Analysis of Auditing Roles
In the field of auditing, auditors work towards detecting errors as well as preventing errors that are unintentionally committed by employees as a result of carelessness or ignorance. Such errors include:
Errors that are made by the accountants of a certain company by recording incorrect entries either partially or wholly.
Errors that arise when an account of transaction is partially or wholly omitted in the books of account
Errors that occur during recording of transactions and happen counter balance that is compensating errors.
Errors that arise as a result of negligence, ignorance or inaccuracy such as clerical errors.
Errors that arise when accounting principles are not followed during recording of transactions that is an error of principle.
Also, there are other roles in which auditors play within an organization such as deduction and preventing frauds that may be perpetrated by employees of an organization irrespective of their title. Such fraud can be of the following types
Cash misappropriation where fewer payments or more payments are shown in the cash department within an organization. The concern accountant or cashier displays extra expenses more than what is incurred in the real sense and use the extra cash for personal use.
Goods misappropriation where record keepers do not make records for goods purchased in stock records and use the goods for personal use
Frauds that are perpetrated by manipulating accounts such as changing records with the purpose of misleading others.
Internal Audit roles
Internal auditors performs both financial and non-financial audits in a broad range of areas within an organization according to the directions on the annual audit plan. Internal auditors are employees chosen from within the organization by the board to review the activities of an organization with the intention of identifying sectors or areas with poor performances (Willis, 2000).
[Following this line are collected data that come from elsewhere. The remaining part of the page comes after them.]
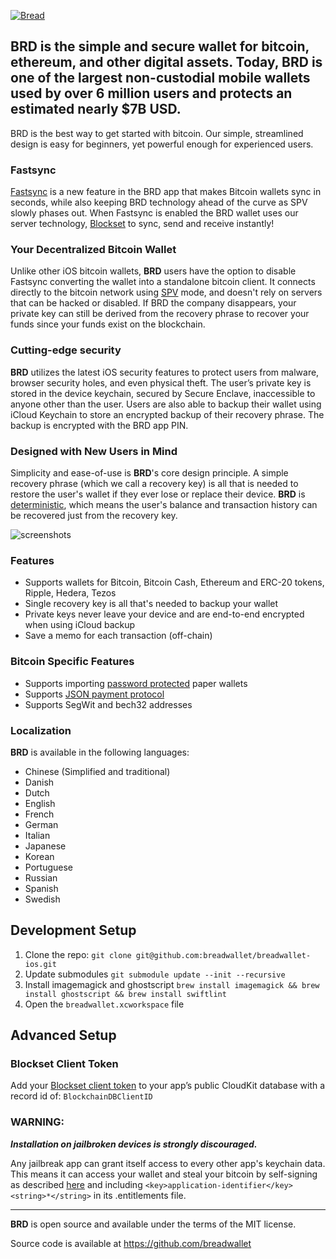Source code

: [![Bread](/images/top-logo.png)](https://itunes.apple.com/app/breadwallet/id885251393)

## BRD is the simple and secure wallet for bitcoin, ethereum, and other digital assets. Today, BRD is one of the largest non-custodial mobile wallets used by over 6 million users and protects an estimated nearly $7B USD.

BRD is the best way to get started with bitcoin. Our simple, streamlined design is easy for beginners, yet powerful enough for experienced users.

### Fastsync
[Fastsync](https://brd.com/blog/fastsync-explained) is a new feature in the BRD app that makes Bitcoin wallets sync in seconds, while also keeping BRD technology ahead of the curve as SPV slowly phases out. When Fastsync is enabled the BRD wallet uses our server technology, [Blockset](https://docs.blockset.com/) to sync, send and receive instantly!

### Your Decentralized Bitcoin Wallet

Unlike other iOS bitcoin wallets, **BRD** users have the option to disable Fastsync converting the wallet into a standalone bitcoin client. It connects directly to the bitcoin network using [SPV](https://en.bitcoin.it/wiki/Thin_Client_Security#Header-Only_Clients) mode, and doesn't rely on servers that can be hacked or disabled. If BRD the company disappears, your private key can still be derived from the recovery phrase to recover your funds since your funds exist on the blockchain.

### Cutting-edge security

**BRD** utilizes the latest iOS security features to protect users from malware, browser security holes, and even physical theft. The user’s private key is stored in the device keychain, secured by Secure Enclave, inaccessible to anyone other than the user. Users are also able to backup their wallet using iCloud Keychain to store an encrypted backup of their recovery phrase.  The backup is encrypted with the BRD app PIN.

### Designed with New Users in Mind

Simplicity and ease-of-use is **BRD**'s core design principle. A simple recovery phrase (which we call a recovery key) is all that is needed to restore the user's wallet if they ever lose or replace their device. **BRD** is [deterministic](https://github.com/bitcoin/bips/blob/master/bip-0032.mediawiki), which means the user's balance and transaction history can be recovered just from the recovery key.

![screenshots](/images/brd-hero-mockup.png)

### Features

- Supports wallets for Bitcoin, Bitcoin Cash, Ethereum and ERC-20 tokens, Ripple, Hedera, Tezos
- Single recovery key is all that's needed to backup your wallet
- Private keys never leave your device and are end-to-end encrypted when using iCloud backup
- Save a memo for each transaction (off-chain)

### Bitcoin Specific Features
- Supports importing [password protected](https://github.com/bitcoin/bips/blob/master/bip-0038.mediawiki) paper wallets
- Supports [JSON payment protocol](https://bitpay.com/docs/payment-protocol)
- Supports SegWit and bech32 addresses

### Localization

**BRD** is available in the following languages:

- Chinese (Simplified and traditional)
- Danish
- Dutch
- English
- French
- German
- Italian
- Japanese
- Korean
- Portuguese
- Russian
- Spanish
- Swedish

## Development Setup

1. Clone the repo: `git clone git@github.com:breadwallet/breadwallet-ios.git`
2. Update submodules `git submodule update --init --recursive`
3. Install imagemagick and ghostscript `brew install imagemagick && brew install ghostscript && brew install swiftlint`
4. Open the `breadwallet.xcworkspace` file

## Advanced Setup

### Blockset Client Token

Add your [Blockset client token](https://docs.blockset.com/getting-started/authenticationhttps://blockset.com/docs/v1/tools/authentication) to your app’s public CloudKit database with a record id of: `BlockchainDBClientID` 

### WARNING:

***Installation on jailbroken devices is strongly discouraged.***

Any jailbreak app can grant itself access to every other app's keychain data. This means it can access your wallet and steal your bitcoin by self-signing as described [here](http://www.saurik.com/id/8) and including `<key>application-identifier</key><string>*</string>` in its .entitlements file.

---

**BRD** is open source and available under the terms of the MIT license.

Source code is available at https://github.com/breadwallet
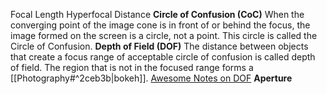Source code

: Focal Length
Hyperfocal Distance
**Circle of Confusion (CoC)**
When the converging point of the image cone is in front of or behind the focus, the image formed on the screen is a circle, not a point. This circle is called the Circle of Confusion.
**Depth of Field (DOF)**
The distance between objects that create a focus range of acceptable circle of confusion is called depth of field. The region that is not in the focused range forms a [[Photography#^2ceb3b|bokeh]].
[Awesome Notes on DOF](https://physicssoup.wordpress.com/2012/05/18/why-does-a-small-aperture-increase-depth-of-field/)
**Aperture**
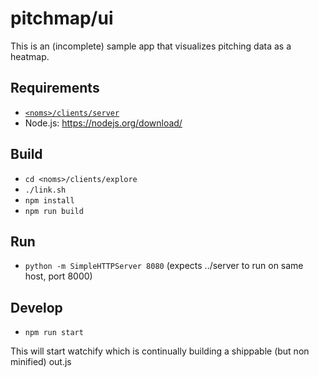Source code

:# pitchmap/ui

This is an (incomplete) sample app that visualizes pitching data as a heatmap.

## Requirements

* [`<noms>/clients/server`](../server)
* Node.js: https://nodejs.org/download/

## Build

* `cd <noms>/clients/explore`
* `./link.sh`
* `npm install`
* `npm run build`


## Run

* `python -m SimpleHTTPServer 8080` (expects ../server to run on same host, port 8000)

## Develop

* `npm run start`

This will start watchify which is continually building a shippable (but non minified) out.js
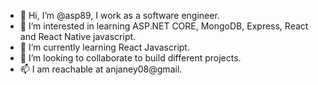 - 👋 Hi, I’m @asp89, I work as a software engineer. 
- 👀 I’m interested in learning ASP.NET CORE, MongoDB, Express, React and React Native javascript.
- 🌱 I’m currently learning React Javascript.
- 💞️ I’m looking to collaborate to build different projects.
- 📫 I am reachable at anjaney08@gmail.

<!---
asp89/asp89 is a ✨ special ✨ repository because its `README.md` (this file) appears on your GitHub profile.
You can click the Preview link to take a look at your changes.
--->

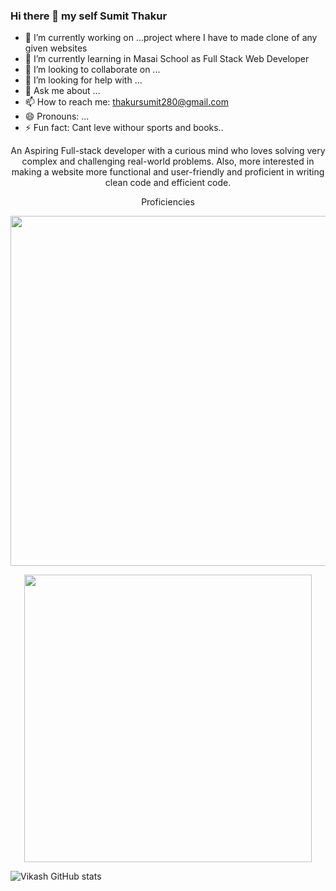 ### Hi there 👋 my self Sumit Thakur




- 🔭 I’m currently working on ...project where I have to made clone of any given websites
- 🌱 I’m currently learning in Masai School as Full Stack Web Developer
- 👯 I’m looking to collaborate on ...
- 🤔 I’m looking for help with ...
- 💬 Ask me about ...
- 📫 How to reach me: thakursumit280@gmail.com
- 😄 Pronouns: ...
- ⚡ Fun fact: Cant leve withour sports and books..





<p align="center">
  An Aspiring Full-stack developer with a curious mind who loves solving very complex and challenging real-world problems. Also, more interested in making a website more functional and user-friendly and proficient in writing clean code and efficient code.
</p>


<p align="center">
  Proficiencies
</p>

<p align="center">
  <img width="560"  src="https://user-images.githubusercontent.com/59872807/89734383-7827e580-da79-11ea-9840-299bc8b32335.jpg">
</p>
<p align="center">
  <img width="460"  src="https://user-images.githubusercontent.com/59872807/89734655-0bade600-da7b-11ea-91e3-a38a9d86eb25.jpg">
</p>




![Vikash GitHub stats](https://github-readme-stats.vercel.app/api?username=vikash93825&show_icons=true&theme=gotham)

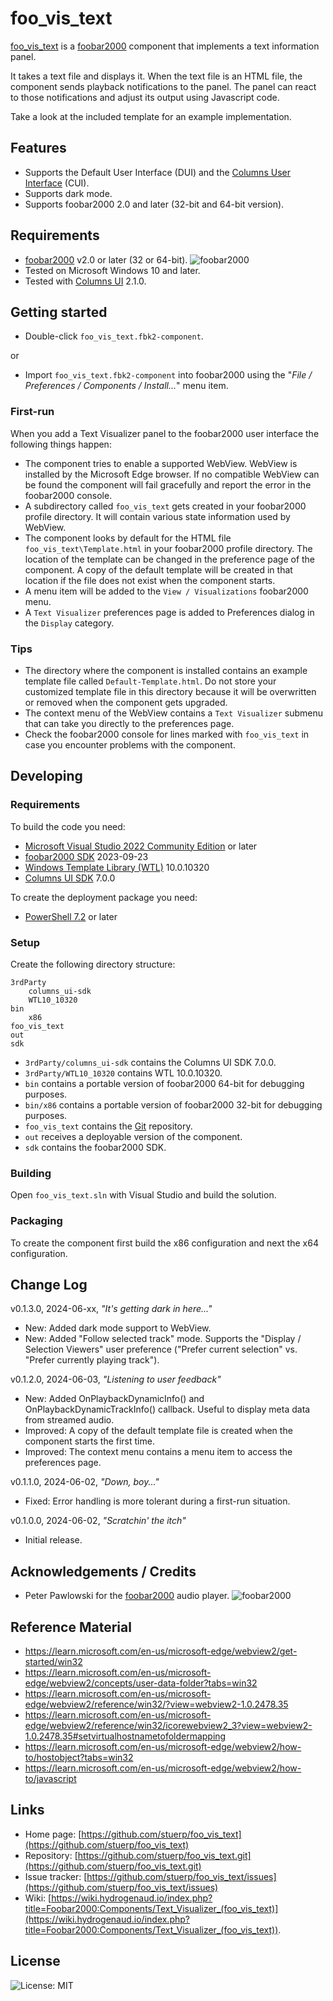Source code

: 
# foo_vis_text

[foo_vis_text](https://github.com/stuerp/foo_vis_text/releases) is a [foobar2000](https://www.foobar2000.org/) component that implements a text information panel.

It takes a text file and displays it. When the text file is an HTML file, the component sends playback notifications to the panel. The panel can react to those notifications and adjust its output using Javascript code.

Take a look at the included template for an example implementation.

## Features

* Supports the Default User Interface (DUI) and the [Columns User Interface](https://yuo.be/columns-ui) (CUI).
* Supports dark mode.
* Supports foobar2000 2.0 and later (32-bit and 64-bit version).

## Requirements

* [foobar2000](https://www.foobar2000.org/download) v2.0 or later (32 or 64-bit). ![foobar2000](https://www.foobar2000.org/button-small.png)
* Tested on Microsoft Windows 10 and later.
* Tested with [Columns UI](https://yuo.be/columns-ui) 2.1.0.

## Getting started

* Double-click `foo_vis_text.fbk2-component`.

or

* Import `foo_vis_text.fbk2-component` into foobar2000 using the "*File / Preferences / Components / Install...*" menu item.

### First-run

When you add a Text Visualizer panel to the foobar2000 user interface the following things happen:

* The component tries to enable a supported WebView. WebView is installed by the Microsoft Edge browser. If no compatible WebView can be found the component will fail gracefully and report the error in the foobar2000 console.
* A subdirectory called `foo_vis_text` gets created in your foobar2000 profile directory. It will contain various state information used by WebView.
* The component looks by default for the HTML file `foo_vis_text\Template.html` in your foobar2000 profile directory. The location of the template can be changed in the preference page of the component. A copy of the default template will be created in that location if the file does not exist when the component starts.
* A menu item will be added to the `View / Visualizations` foobar2000 menu.
* A `Text Visualizer` preferences page is added to Preferences dialog in the `Display` category.

### Tips

* The directory where the component is installed contains an example template file called `Default-Template.html`. Do not store your customized template file in this directory because it will be overwritten or removed when the component gets upgraded.
* The context menu of the WebView contains a `Text Visualizer` submenu that can take you directly to the preferences page.
* Check the foobar2000 console for lines marked with `foo_vis_text` in case you encounter problems with the component.

## Developing

### Requirements

To build the code you need:

* [Microsoft Visual Studio 2022 Community Edition](https://visualstudio.microsoft.com/downloads/) or later
* [foobar2000 SDK](https://www.foobar2000.org/SDK) 2023-09-23
* [Windows Template Library (WTL)](https://github.com/Win32-WTL/WTL) 10.0.10320
* [Columns UI SDK](https://yuo.be/columns-ui-sdk) 7.0.0

To create the deployment package you need:

* [PowerShell 7.2](https://github.com/PowerShell/PowerShell) or later

### Setup

Create the following directory structure:

    3rdParty
        columns_ui-sdk
        WTL10_10320
    bin
        x86
    foo_vis_text
    out
    sdk

* `3rdParty/columns_ui-sdk` contains the Columns UI SDK 7.0.0.
* `3rdParty/WTL10_10320` contains WTL 10.0.10320.
* `bin` contains a portable version of foobar2000 64-bit for debugging purposes.
* `bin/x86` contains a portable version of foobar2000 32-bit for debugging purposes.
* `foo_vis_text` contains the [Git](https://github.com/stuerp/foo_vis_text) repository.
* `out` receives a deployable version of the component.
* `sdk` contains the foobar2000 SDK.

### Building

Open `foo_vis_text.sln` with Visual Studio and build the solution.

### Packaging

To create the component first build the x86 configuration and next the x64 configuration.

## Change Log

v0.1.3.0, 2024-06-xx, *"It's getting dark in here..."*

* New: Added dark mode support to WebView.
* New: Added "Follow selected track" mode. Supports the "Display / Selection Viewers" user preference ("Prefer current selection" vs. "Prefer currently playing track").

v0.1.2.0, 2024-06-03, *"Listening to user feedback"*

* New: Added OnPlaybackDynamicInfo() and OnPlaybackDynamicTrackInfo() callback. Useful to display meta data from streamed audio.
* Improved: A copy of the default template file is created when the component starts the first time.
* Improved: The context menu contains a menu item to access the preferences page.

v0.1.1.0, 2024-06-02, *"Down, boy..."*

* Fixed: Error handling is more tolerant during a first-run situation.

v0.1.0.0, 2024-06-02, *"Scratchin' the itch"*

* Initial release.

## Acknowledgements / Credits

* Peter Pawlowski for the [foobar2000](https://www.foobar2000.org/) audio player. ![foobar2000](https://www.foobar2000.org/button-small.png)

## Reference Material

* https://learn.microsoft.com/en-us/microsoft-edge/webview2/get-started/win32
* https://learn.microsoft.com/en-us/microsoft-edge/webview2/concepts/user-data-folder?tabs=win32
* https://learn.microsoft.com/en-us/microsoft-edge/webview2/reference/win32/?view=webview2-1.0.2478.35
* https://learn.microsoft.com/en-us/microsoft-edge/webview2/reference/win32/icorewebview2_3?view=webview2-1.0.2478.35#setvirtualhostnametofoldermapping
* https://learn.microsoft.com/en-us/microsoft-edge/webview2/how-to/hostobject?tabs=win32
* https://learn.microsoft.com/en-us/microsoft-edge/webview2/how-to/javascript

## Links

* Home page: [https://github.com/stuerp/foo_vis_text](https://github.com/stuerp/foo_vis_text)
* Repository: [https://github.com/stuerp/foo_vis_text.git](https://github.com/stuerp/foo_vis_text.git)
* Issue tracker: [https://github.com/stuerp/foo_vis_text/issues](https://github.com/stuerp/foo_vis_text/issues)
* Wiki: [https://wiki.hydrogenaud.io/index.php?title=Foobar2000:Components/Text_Visualizer_(foo_vis_text)](https://wiki.hydrogenaud.io/index.php?title=Foobar2000:Components/Text_Visualizer_(foo_vis_text)).

## License

![License: MIT](https://img.shields.io/badge/license-MIT-yellow.svg)
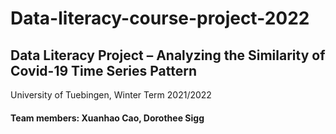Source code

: # Data-literacy-course-project-2022
## Data Literacy Project – Analyzing the Similarity of Covid-19 Time Series Pattern
University of Tuebingen, Winter Term 2021/2022
#### Team members: Xuanhao Cao, Dorothee Sigg
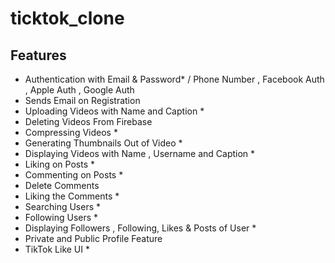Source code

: # ticktok_clone


## Features
- Authentication with Email & Password* / Phone Number , Facebook Auth , Apple Auth , Google Auth
- Sends Email on Registration
- Uploading Videos with Name and Caption *
- Deleting Videos From Firebase  
- Compressing Videos *
- Generating Thumbnails Out of Video *
- Displaying Videos with Name , Username and Caption *
- Liking on Posts *
- Commenting on Posts *
- Delete Comments  
- Liking the Comments *
- Searching Users *
- Following Users *
- Displaying Followers , Following, Likes & Posts of User *
- Private and Public Profile Feature  
- TikTok Like UI *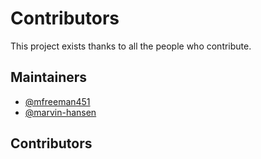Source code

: # Contributors

This project exists thanks to all the people who contribute.

## Maintainers

*   [@mfreeman451](https://github.com/mfreeman451)
*   [@marvin-hansen](https://github.com/marvin-hansen)

## Contributors

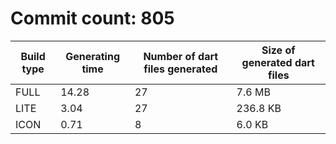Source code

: # Commit count: 805
| Build type | Generating time | Number of dart files generated | Size of generated dart files |
|------------|-----------------|-------------------------------|------------------------------|
| FULL | 14.28 | 27 | 7.6 MB |
| LITE | 3.04 | 27 | 236.8 KB |
| ICON | 0.71 | 8 | 6.0 KB |
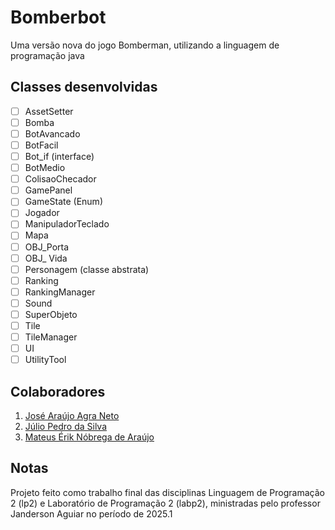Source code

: # Bomberbot
Uma versão nova do jogo Bomberman, utilizando a linguagem de programação java
## Classes desenvolvidas
- [ ] AssetSetter
- [ ] Bomba
- [ ] BotAvancado
- [ ] BotFacil
- [ ] Bot_if (interface)
- [ ] BotMedio
- [ ] ColisaoChecador
- [ ] GamePanel
- [ ] GameState (Enum)
- [ ] Jogador
- [ ] ManipuladorTeclado
- [ ] Mapa
- [ ] OBJ_Porta
- [ ] OBJ_ Vida
- [ ] Personagem (classe abstrata)
- [ ] Ranking
- [ ] RankingManager
- [ ] Sound
- [ ] SuperObjeto
- [ ] Tile
- [ ] TileManager
- [ ] UI
- [ ] UtilityTool
## Colaboradores
1. [José Araújo Agra Neto](@LittleNeto)
1. [Júlio Pedro da Silva](@julioP-dev)
1. [Mateus Érik Nóbrega de Araújo](@mateuserikNA)
## Notas
Projeto feito como trabalho final das disciplinas Linguagem de Programação 2 (lp2) e Laboratório de Programação 2 (labp2), ministradas pelo professor Janderson Aguiar no período de 2025.1
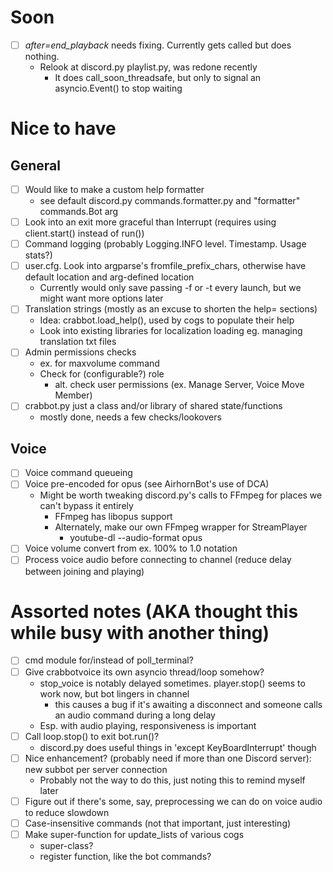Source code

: # Soon
- [ ] *after=end_playback* needs fixing. Currently gets called but does nothing.
    - Relook at discord.py playlist.py, was redone recently
        - It does call_soon_threadsafe, but only to signal an asyncio.Event() to stop waiting

# Nice to have

## General
- [ ] Would like to make a custom help formatter
    - see default discord.py commands.formatter.py and "formatter" commands.Bot arg
- [ ] Look into an exit more graceful than Interrupt (requires using client.start() instead of run())
- [ ] Command logging (probably Logging.INFO level. Timestamp. Usage stats?)
- [ ] user.cfg. Look into argparse's fromfile_prefix_chars, otherwise have default location and arg-defined location
    - Currently would only save passing -f or -t every launch, but we might want more options later
- [ ] Translation strings (mostly as an excuse to shorten the help= sections)
    - Idea: crabbot.load_help(), used by cogs to populate their help
    - Look into existing libraries for localization loading eg. managing translation txt files
- [ ] Admin permissions checks
    - ex. for maxvolume command
    - Check for (configurable?) role
        - alt. check user permissions (ex. Manage Server, Voice Move Member)
- [ ] crabbot.py just a class and/or library of shared state/functions
    - mostly done, needs a few checks/lookovers

## Voice
- [ ] Voice command queueing
- [ ] Voice pre-encoded for opus (see AirhornBot's use of DCA)
    - Might be worth tweaking discord.py's calls to FFmpeg for places we can't bypass it entirely
        - FFmpeg has libopus support
        - Alternately, make our own FFmpeg wrapper for StreamPlayer
            - youtube-dl --audio-format opus
- [ ] Voice volume convert from ex. 100% to 1.0 notation
- [ ] Process voice audio before connecting to channel (reduce delay between joining and playing)

# Assorted notes (AKA thought this while busy with another thing)
- [ ] cmd module for/instead of poll_terminal?
- [ ] Give crabbotvoice its own asyncio thread/loop somehow?
    - stop_voice is notably delayed sometimes. player.stop() seems to work now, but bot lingers in channel
        - this causes a bug if it's awaiting a disconnect and someone calls an audio command during a long delay
    - Esp. with audio playing, responsiveness is important
- [ ] Call loop.stop() to exit bot.run()?
    - discord.py does useful things in 'except KeyBoardInterrupt' though
- [ ] Nice enhancement? (probably need if more than one Discord server): new subbot per server connection
    - Probably not the way to do this, just noting this to remind myself later
- [ ] Figure out if there's some, say, preprocessing we can do on voice audio to reduce slowdown
- [ ] Case-insensitive commands (not that important, just interesting)
- [ ] Make super-function for update_lists of various cogs
    - super-class?
    - register function, like the bot commands?
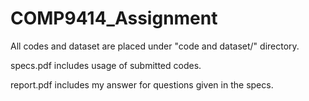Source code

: # COMP9414_Assignment
All codes and dataset are placed under "code and dataset/" directory.

specs.pdf includes usage of submitted codes.

report.pdf includes my answer for questions given in the specs.
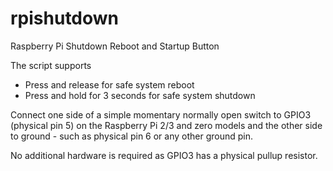 # rpishutdown
Raspberry Pi Shutdown Reboot and Startup Button

The script supports
* Press and release for safe system reboot
* Press and hold for 3 seconds for safe system shutdown

Connect one side of a simple momentary normally open switch to GPIO3 (physical pin 5) on the Raspberry Pi 2/3 and zero models and the other side to ground - such as physical pin 6 or any other ground pin.

No additional hardware is required as GPIO3 has a physical pullup resistor.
The oversight of auditing within an organization is done by the audit committee that determines the difference between management roles and audit roles. Internal auditors are involved with consultation activities and objective assurance that are independently created to bring in extra value as well as improving the operations within an organization. They also help in improving evaluating the effectiveness of internal controls and management of risks within an organization as well as evaluating and improving governance processes within an organization (Warren et al., 2006).
Therefore, internal auditing is significant in ensuring that operations of an organization are managed appropriately and by the set standards and regulations. An in-depth analysis of some of the auditing roles is done below (Lowe D, 1999).
Roles of Internal Auditors in Risk Management
Internal auditing strive towards reinforcing the responsibilities of the board and management of managing risks within an organization. Therefore, individuals with experience with internal auditing should be familiar with the varying processes, structures, attitudes to risk and processes can implement effectively internal auditing identifying risks within the business operations. Internal auditing activities play a major role in evaluating and advising organization’s top management regarding risk management. Internal auditing handles consulting management in an organization (Simunic, Dan A, 1984). This is because internal auditors have a better understanding of the risk management compared to other individuals such as the business people. Thus, they are regularly needed to provide advice about practices involving risk management (Savčuk O, 2007). For instance, internal auditors handle analyzing the state of an organization to identify and prevent some of the risks that might result as an obstacle towards achieving the set organizational objectives. Internal auditors does not play a managerial role rather they assess the effectiveness of the already set risk management strategies to ensure the existence of good governance within an organization. Thus, risk-based internal auditing is essential for an organization as it provides assurance to the directors and shareholders that the processes for managing risks within an organization are effectively managing risks according to the risk appetite (Spira et al., 2003). If an business have no risk management framework or their framework is weak, that particular organization is not ready for risk-based internal auditing. Moreover, it indicates that the internal controls within such an organization are poor, and it is the responsibility of an internal auditor to promote a risk management practice that is strong to augment the efficacy of the internal controls. This exhibit the role of auditing from within an organization such as implementing and helping in the operation of programs for risk management in an organization. Also, it is evident that internal auditors offers assistance and advice regarding the new and separate functions of risk management. Hence, internal auditing role within an organization is identifying existing key risk as well as identifying those that emerges from the dynamic of organizational operations (Krishnamoorthy, 2002).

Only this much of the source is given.